[Opening Data section section]

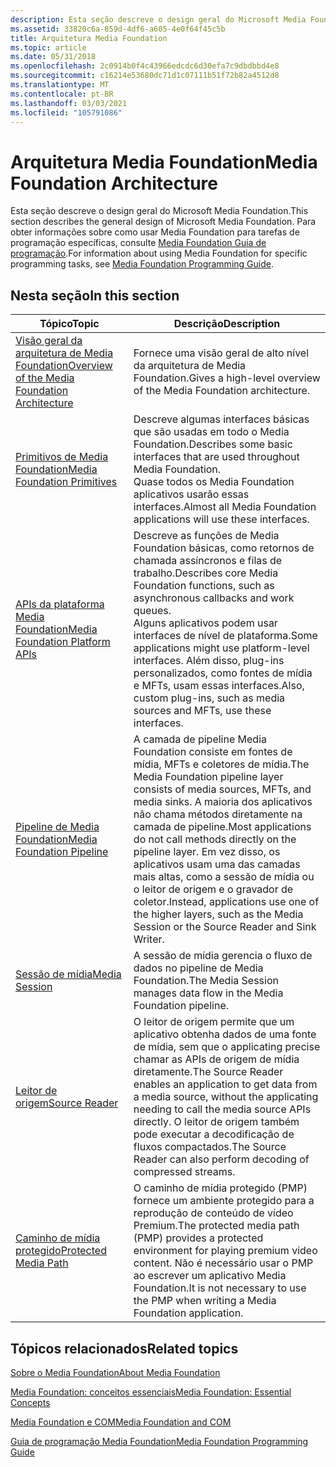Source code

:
 ```yaml
---
description: Esta seção descreve o design geral do Microsoft Media Foundation. Para obter informações sobre como usar Media Foundation para tarefas de programação específicas, consulte Media Foundation Guia de programação.
ms.assetid: 33820c6a-859d-4df6-a605-4e0f64f45c5b
title: Arquitetura Media Foundation
ms.topic: article
ms.date: 05/31/2018
ms.openlocfilehash: 2c0914b0f4c43966edcdc6d30efa7c9dbdbbd4e8
ms.sourcegitcommit: c16214e53680dc71d1c07111b51f72b82a4512d8
ms.translationtype: MT
ms.contentlocale: pt-BR
ms.lasthandoff: 03/03/2021
ms.locfileid: "105791086"
---
```

# <a name="media-foundation-architecture"></a><span data-ttu-id="d5eda-104">Arquitetura Media Foundation</span><span class="sxs-lookup"><span data-stu-id="d5eda-104">Media Foundation Architecture</span></span>

<span data-ttu-id="d5eda-105">Esta seção descreve o design geral do Microsoft Media Foundation.</span><span class="sxs-lookup"><span data-stu-id="d5eda-105">This section describes the general design of Microsoft Media Foundation.</span></span> <span data-ttu-id="d5eda-106">Para obter informações sobre como usar Media Foundation para tarefas de programação específicas, consulte [Media Foundation Guia de programação](media-foundation-programming-guide.md).</span><span class="sxs-lookup"><span data-stu-id="d5eda-106">For information about using Media Foundation for specific programming tasks, see [Media Foundation Programming Guide](media-foundation-programming-guide.md).</span></span>

## <a name="in-this-section"></a><span data-ttu-id="d5eda-107">Nesta seção</span><span class="sxs-lookup"><span data-stu-id="d5eda-107">In this section</span></span>



| <span data-ttu-id="d5eda-108">Tópico</span><span class="sxs-lookup"><span data-stu-id="d5eda-108">Topic</span></span>                                                                                                         | <span data-ttu-id="d5eda-109">Descrição</span><span class="sxs-lookup"><span data-stu-id="d5eda-109">Description</span></span>                                                                                                                                                                                                                                                                                |
|---------------------------------------------------------------------------------------------------------------|--------------------------------------------------------------------------------------------------------------------------------------------------------------------------------------------------------------------------------------------------------------------------------------------|
| [<span data-ttu-id="d5eda-110">Visão geral da arquitetura de Media Foundation</span><span class="sxs-lookup"><span data-stu-id="d5eda-110">Overview of the Media Foundation Architecture</span></span>](overview-of-the-media-foundation-architecture.md)<br/> | <span data-ttu-id="d5eda-111">Fornece uma visão geral de alto nível da arquitetura de Media Foundation.</span><span class="sxs-lookup"><span data-stu-id="d5eda-111">Gives a high-level overview of the Media Foundation architecture.</span></span><br/>                                                                                                                                                                                                               |
| [<span data-ttu-id="d5eda-112">Primitivos de Media Foundation</span><span class="sxs-lookup"><span data-stu-id="d5eda-112">Media Foundation Primitives</span></span>](media-foundation-primitives.md)<br/>                                     | <span data-ttu-id="d5eda-113">Descreve algumas interfaces básicas que são usadas em todo o Media Foundation.</span><span class="sxs-lookup"><span data-stu-id="d5eda-113">Describes some basic interfaces that are used throughout Media Foundation.</span></span><br/> <span data-ttu-id="d5eda-114">Quase todos os Media Foundation aplicativos usarão essas interfaces.</span><span class="sxs-lookup"><span data-stu-id="d5eda-114">Almost all Media Foundation applications will use these interfaces.</span></span><br/>                                                                                                                       |
| [<span data-ttu-id="d5eda-115">APIs da plataforma Media Foundation</span><span class="sxs-lookup"><span data-stu-id="d5eda-115">Media Foundation Platform APIs</span></span>](media-foundation-platform-apis.md)<br/>                               | <span data-ttu-id="d5eda-116">Descreve as funções de Media Foundation básicas, como retornos de chamada assíncronos e filas de trabalho.</span><span class="sxs-lookup"><span data-stu-id="d5eda-116">Describes core Media Foundation functions, such as asynchronous callbacks and work queues.</span></span><br/> <span data-ttu-id="d5eda-117">Alguns aplicativos podem usar interfaces de nível de plataforma.</span><span class="sxs-lookup"><span data-stu-id="d5eda-117">Some applications might use platform-level interfaces.</span></span> <span data-ttu-id="d5eda-118">Além disso, plug-ins personalizados, como fontes de mídia e MFTs, usam essas interfaces.</span><span class="sxs-lookup"><span data-stu-id="d5eda-118">Also, custom plug-ins, such as media sources and MFTs, use these interfaces.</span></span><br/>                                       |
| [<span data-ttu-id="d5eda-119">Pipeline de Media Foundation</span><span class="sxs-lookup"><span data-stu-id="d5eda-119">Media Foundation Pipeline</span></span>](media-foundation-pipeline.md)<br/>                                         | <span data-ttu-id="d5eda-120">A camada de pipeline Media Foundation consiste em fontes de mídia, MFTs e coletores de mídia.</span><span class="sxs-lookup"><span data-stu-id="d5eda-120">The Media Foundation pipeline layer consists of media sources, MFTs, and media sinks.</span></span> <span data-ttu-id="d5eda-121">A maioria dos aplicativos não chama métodos diretamente na camada de pipeline.</span><span class="sxs-lookup"><span data-stu-id="d5eda-121">Most applications do not call methods directly on the pipeline layer.</span></span> <span data-ttu-id="d5eda-122">Em vez disso, os aplicativos usam uma das camadas mais altas, como a sessão de mídia ou o leitor de origem e o gravador de coletor.</span><span class="sxs-lookup"><span data-stu-id="d5eda-122">Instead, applications use one of the higher layers, such as the Media Session or the Source Reader and Sink Writer.</span></span><br/> |
| [<span data-ttu-id="d5eda-123">Sessão de mídia</span><span class="sxs-lookup"><span data-stu-id="d5eda-123">Media Session</span></span>](media-session.md)<br/>                                                                 | <span data-ttu-id="d5eda-124">A sessão de mídia gerencia o fluxo de dados no pipeline de Media Foundation.</span><span class="sxs-lookup"><span data-stu-id="d5eda-124">The Media Session manages data flow in the Media Foundation pipeline.</span></span><br/>                                                                                                                                                                                                           |
| [<span data-ttu-id="d5eda-125">Leitor de origem</span><span class="sxs-lookup"><span data-stu-id="d5eda-125">Source Reader</span></span>](source-reader.md)<br/>                                                                 | <span data-ttu-id="d5eda-126">O leitor de origem permite que um aplicativo obtenha dados de uma fonte de mídia, sem que o applicating precise chamar as APIs de origem de mídia diretamente.</span><span class="sxs-lookup"><span data-stu-id="d5eda-126">The Source Reader enables an application to get data from a media source, without the applicating needing to call the media source APIs directly.</span></span> <span data-ttu-id="d5eda-127">O leitor de origem também pode executar a decodificação de fluxos compactados.</span><span class="sxs-lookup"><span data-stu-id="d5eda-127">The Source Reader can also perform decoding of compressed streams.</span></span><br/>                                                            |
| [<span data-ttu-id="d5eda-128">Caminho de mídia protegido</span><span class="sxs-lookup"><span data-stu-id="d5eda-128">Protected Media Path</span></span>](protected-media-path.md)<br/>                                                   | <span data-ttu-id="d5eda-129">O caminho de mídia protegido (PMP) fornece um ambiente protegido para a reprodução de conteúdo de vídeo Premium.</span><span class="sxs-lookup"><span data-stu-id="d5eda-129">The protected media path (PMP) provides a protected environment for playing premium video content.</span></span> <span data-ttu-id="d5eda-130">Não é necessário usar o PMP ao escrever um aplicativo Media Foundation.</span><span class="sxs-lookup"><span data-stu-id="d5eda-130">It is not necessary to use the PMP when writing a Media Foundation application.</span></span> <br/>                                                                                             |



 

## <a name="related-topics"></a><span data-ttu-id="d5eda-131">Tópicos relacionados</span><span class="sxs-lookup"><span data-stu-id="d5eda-131">Related topics</span></span>

<dl> <dt>

[<span data-ttu-id="d5eda-132">Sobre o Media Foundation</span><span class="sxs-lookup"><span data-stu-id="d5eda-132">About Media Foundation</span></span>](about-the-media-foundation-sdk.md)
</dt> <dt>

[<span data-ttu-id="d5eda-133">Media Foundation: conceitos essenciais</span><span class="sxs-lookup"><span data-stu-id="d5eda-133">Media Foundation: Essential Concepts</span></span>](media-foundation-programming--essential-concepts.md)
</dt> <dt>

[<span data-ttu-id="d5eda-134">Media Foundation e COM</span><span class="sxs-lookup"><span data-stu-id="d5eda-134">Media Foundation and COM</span></span>](media-foundation-and-com.md)
</dt> <dt>

[<span data-ttu-id="d5eda-135">Guia de programação Media Foundation</span><span class="sxs-lookup"><span data-stu-id="d5eda-135">Media Foundation Programming Guide</span></span>](media-foundation-programming-guide.md)
</dt> </dl>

[Closing Data section section]

-- Goal of the exercise --
In the entries above, find lines with "name" and copy each.

-- Answer for this exercise --
# <a name="media-foundation-architecture"></a><span data-ttu-id="d5eda-104">Arquitetura Media Foundation</span><span class="sxs-lookup"><span data-stu-id="d5eda-104">Media Foundation Architecture</span></span>
## <a name="in-this-section"></a><span data-ttu-id="d5eda-107">Nesta seção</span><span class="sxs-lookup"><span data-stu-id="d5eda-107">In this section</span></span>
## <a name="related-topics"></a><span data-ttu-id="d5eda-131">Tópicos relacionados</span><span class="sxs-lookup"><span data-stu-id="d5eda-131">Related topics</span></span>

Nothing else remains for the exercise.